To reconstruct the hidden target, we consider a collection of M measurements. Let \({p}_{m}=({x}_{m}^{p},{y}_{m}^{p},{z}_{m}^{p})\) be the coordinates of the mth illumination point, in which \({x}_{m}^{p}\), \({y}_{m}^{p}\) and \({z}_{m}^{p}\) are the coordinates in the horizontal, vertical and depth directions. We denote by \({q}_{m}=({x}_{m}^{q},{y}_{m}^{q},{z}_{m}^{q})\) the coordinates of the mth detection point, and call \(({p}_{m},{q}_{m})\) a measurement pair. For each pair, the photon counts of the first T time bins are collected. The coordinates of all measurement pairs are written as \({C}_{meas}=\{({x}_{m}^{p},{y}_{m}^{p},{z}_{m}^{p},{x}_{m}^{q},{y}_{m}^{q},{z}_{m}^{q})|m\in [M]\}\), in which we denote by [M] the set \(\{1,2,\ldots,M\}\). Let \(\tilde{{{{{{\bf{b}}}}}}}\) be the noisy signal measured at Cmeas. In practice, various types of noise inevitably corrupt the measured signals and significantly degrade the quality of the reconstruction.
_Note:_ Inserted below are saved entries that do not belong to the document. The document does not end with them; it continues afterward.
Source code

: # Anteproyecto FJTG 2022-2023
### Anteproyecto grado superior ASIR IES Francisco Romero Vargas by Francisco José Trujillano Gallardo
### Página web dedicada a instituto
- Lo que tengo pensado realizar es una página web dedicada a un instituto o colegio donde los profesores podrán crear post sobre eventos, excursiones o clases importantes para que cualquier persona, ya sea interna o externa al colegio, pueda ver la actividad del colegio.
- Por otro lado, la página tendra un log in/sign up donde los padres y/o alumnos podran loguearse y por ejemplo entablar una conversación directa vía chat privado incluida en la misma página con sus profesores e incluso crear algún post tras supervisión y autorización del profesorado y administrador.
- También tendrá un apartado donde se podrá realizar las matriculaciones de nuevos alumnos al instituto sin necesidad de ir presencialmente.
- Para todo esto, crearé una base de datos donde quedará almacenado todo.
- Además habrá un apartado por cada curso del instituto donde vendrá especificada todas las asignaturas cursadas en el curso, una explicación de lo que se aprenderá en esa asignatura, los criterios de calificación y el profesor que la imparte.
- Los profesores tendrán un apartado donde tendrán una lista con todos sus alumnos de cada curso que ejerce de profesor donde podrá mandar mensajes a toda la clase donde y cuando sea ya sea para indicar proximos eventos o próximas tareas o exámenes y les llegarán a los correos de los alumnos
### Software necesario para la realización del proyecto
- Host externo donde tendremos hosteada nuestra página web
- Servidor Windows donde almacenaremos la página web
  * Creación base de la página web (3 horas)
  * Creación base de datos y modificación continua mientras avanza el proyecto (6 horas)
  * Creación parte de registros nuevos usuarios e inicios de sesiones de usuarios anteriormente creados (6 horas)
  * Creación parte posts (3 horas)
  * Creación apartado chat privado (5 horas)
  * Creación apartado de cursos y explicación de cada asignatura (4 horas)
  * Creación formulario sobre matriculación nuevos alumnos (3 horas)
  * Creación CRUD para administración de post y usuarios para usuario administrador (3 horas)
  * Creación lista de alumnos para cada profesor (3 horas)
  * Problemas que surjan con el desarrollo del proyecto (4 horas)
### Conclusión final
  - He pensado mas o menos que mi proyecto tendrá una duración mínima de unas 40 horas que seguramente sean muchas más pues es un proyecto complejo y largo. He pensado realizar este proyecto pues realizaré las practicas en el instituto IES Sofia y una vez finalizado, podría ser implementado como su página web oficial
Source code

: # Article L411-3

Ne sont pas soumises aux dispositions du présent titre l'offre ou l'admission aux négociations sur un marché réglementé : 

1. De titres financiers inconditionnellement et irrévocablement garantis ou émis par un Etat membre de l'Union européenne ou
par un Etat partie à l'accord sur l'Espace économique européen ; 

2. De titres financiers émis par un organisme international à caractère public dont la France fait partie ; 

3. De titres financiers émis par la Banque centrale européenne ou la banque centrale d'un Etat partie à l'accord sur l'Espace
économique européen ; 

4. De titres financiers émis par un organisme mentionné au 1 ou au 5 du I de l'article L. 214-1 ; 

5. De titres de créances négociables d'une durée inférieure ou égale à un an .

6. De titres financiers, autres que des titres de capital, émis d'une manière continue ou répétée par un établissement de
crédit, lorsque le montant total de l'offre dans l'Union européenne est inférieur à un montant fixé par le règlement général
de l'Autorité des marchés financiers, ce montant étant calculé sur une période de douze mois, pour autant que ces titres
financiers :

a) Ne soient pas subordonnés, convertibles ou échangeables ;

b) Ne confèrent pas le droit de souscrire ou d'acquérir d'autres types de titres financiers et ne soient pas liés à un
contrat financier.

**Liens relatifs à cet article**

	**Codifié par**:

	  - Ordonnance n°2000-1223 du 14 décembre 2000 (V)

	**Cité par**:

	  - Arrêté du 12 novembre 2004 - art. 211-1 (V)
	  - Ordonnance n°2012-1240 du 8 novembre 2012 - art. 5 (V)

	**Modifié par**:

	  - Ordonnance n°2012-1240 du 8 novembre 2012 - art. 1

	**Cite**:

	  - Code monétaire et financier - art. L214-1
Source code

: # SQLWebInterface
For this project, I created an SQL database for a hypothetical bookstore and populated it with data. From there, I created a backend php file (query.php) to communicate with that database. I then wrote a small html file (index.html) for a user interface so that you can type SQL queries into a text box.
To mitigate the effects of noise and improve the reconstruction quality, we introduce the estimated signal b as an approximation of the ideal signal considered at the measured locations. The variable b is treated as a random vector so that it can be determined under the Bayesian framework. Besides, we denote the simulated signal considered at the set Cmeas as \({A}_{{{{{{\bf{b}}}}}}}{{{{{\bf{u}}}}}}\), in which Ab is the discrete physical model defined in Eq. (2).

The virtual confocal signal

We discretize the reconstruction domain Ω with \(V= \{({x}_{i},{y}_{j},{z}_{k}) |i\in [I],j\in [J],k\in [K]\}\), in which xi, yj and zk are coordinates of the voxel in the horizontal, vertical and depth directions, respectively. When the number of measurement pairs is small, the solution to the least-squares reconstruction problem may not be unique due to the lack of data. To overcome the rank deficiency of the measurement matrix, we introduce the virtual confocal signal d considered at the regular focal points \(({x}_{i},{y}_{j},0)\), in which \(i\in [I]\) and \(j\in [J]\). The set of measurement pairs of the virtual confocal signal is denoted as \({C}_{virt}=\{({x}_{i},{y}_{j},0,{x}_{i},{y}_{j},0) |i\in [I],j\in [J]\}\). The simulated signal generated with Eq. (2) at the set Cvirt is denoted by \({A}_{{{{{{\bf{d}}}}}}}{{{{{\bf{u}}}}}}\). The variable d is treated as an optimization variable and obtained together with the reconstruction by solving the optimization problem introduced in the next subsection. Let \({C}_{common}={C}_{meas}\cap {C}_{virt}\), we denote by \({R}_{{{{{{\bf{b}}}}}}}({{{{{\bf{b}}}}}},{{{{{\bf{d}}}}}})\) the subset of b which is spatially located at the set \({C}_{common}\). We also write \({R}_{{{{{{\bf{d}}}}}}}({{{{{\bf{b}}}}}},{{{{{\bf{d}}}}}})\) the subset of the signal d which is considered at the set \({C}_{common}\). When \({C}_{common}\) is empty, both \({R}_{{{{{{\bf{b}}}}}}}({{{{{\bf{b}}}}}},{{{{{\bf{d}}}}}})\) and \({R}_{{{{{{\bf{d}}}}}}}({{{{{\bf{b}}}}}},{{{{{\bf{d}}}}}})\) are empty datasets.

The Bayesian framework

We treat the reconstructed target u, the measured signal \(\tilde{{{{{{\bf{b}}}}}}}\), the approximated signal b, and the virtual confocal signal d as random vectors and formulate the imaging task as an optimization problem using Bayesian inference. The target and signals are obtained simultaneously by maximizing the joint posterior probability.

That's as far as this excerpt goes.